Dataset extract ▸
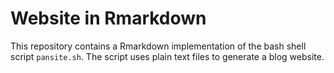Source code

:  Website  in Rmarkdown
========================

This repository contains a Rmarkdown  implementation of the bash shell script `pansite.sh`. The script uses plain text files to generate a blog website.


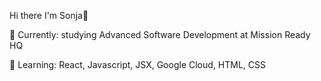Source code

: Hi there I'm Sonja👋


🔭 Currently: studying Advanced Software Development at Mission Ready HQ

🌱 Learning: React, Javascript, JSX, Google Cloud, HTML, CSS

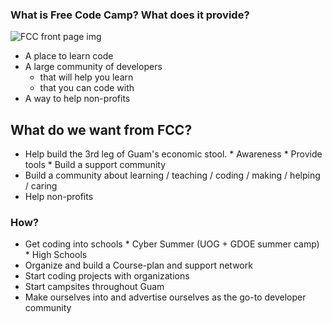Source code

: ### What is Free Code Camp? What does it provide?

![FCC front page img](https://i.imgur.com/6ibIavQ.jpg)

* A place to learn code
* A large community of developers
    * that will help you learn
    * that you can code with
* A way to help non-profits

## What do we want from FCC?

* Help build the 3rd leg of Guam's economic stool.
      * Awareness
      * Provide tools
      * Build a support community
* Build a community about learning / teaching / coding / making / helping / caring
* Help non-profits

### How?

* Get coding into schools
      * Cyber Summer (UOG + GDOE summer camp)
      * High Schools
* Organize and build a Course-plan and support network
* Start coding projects with organizations
* Start campsites throughout Guam
* Make ourselves into and advertise ourselves as the go-to developer community
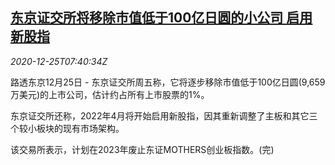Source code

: <!--1608884596000-->
[东京证交所将移除市值低于100亿日圆的小公司 启用新股指](https://cn.reuters.com/article/tokyo-exchange-1225-fri-idCNKBS28Z0DV)
------

<div><i>2020-12-25T07:40:34Z</i></div><p>路透东京12月25日 - 东京证交所周五称，它将逐步移除市值低于100亿日圆(9,659万美元)的上市公司，估计约占所有上市股票的1%。</p><p>东京证交所还称，2022年4月将开始启用新股指，因其重新调整了主板和其它三个较小板块的现有市场架构。</p><p>该交易所表示，计划在2023年废止东证MOTHERS创业板指数。(完)</p>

Task details ▸
Output the lines of the records above exactly as they appear, from the line containing "can code with" through the line containing "projects with organizations".

Solution to the problem ▸
    * that you can code with
* A way to help non-profits

## What do we want from FCC?

* Help build the 3rd leg of Guam's economic stool.
      * Awareness
      * Provide tools
      * Build a support community
* Build a community about learning / teaching / coding / making / helping / caring
* Help non-profits

### How?

* Get coding into schools
      * Cyber Summer (UOG + GDOE summer camp)
      * High Schools
* Organize and build a Course-plan and support network
* Start coding projects with organizations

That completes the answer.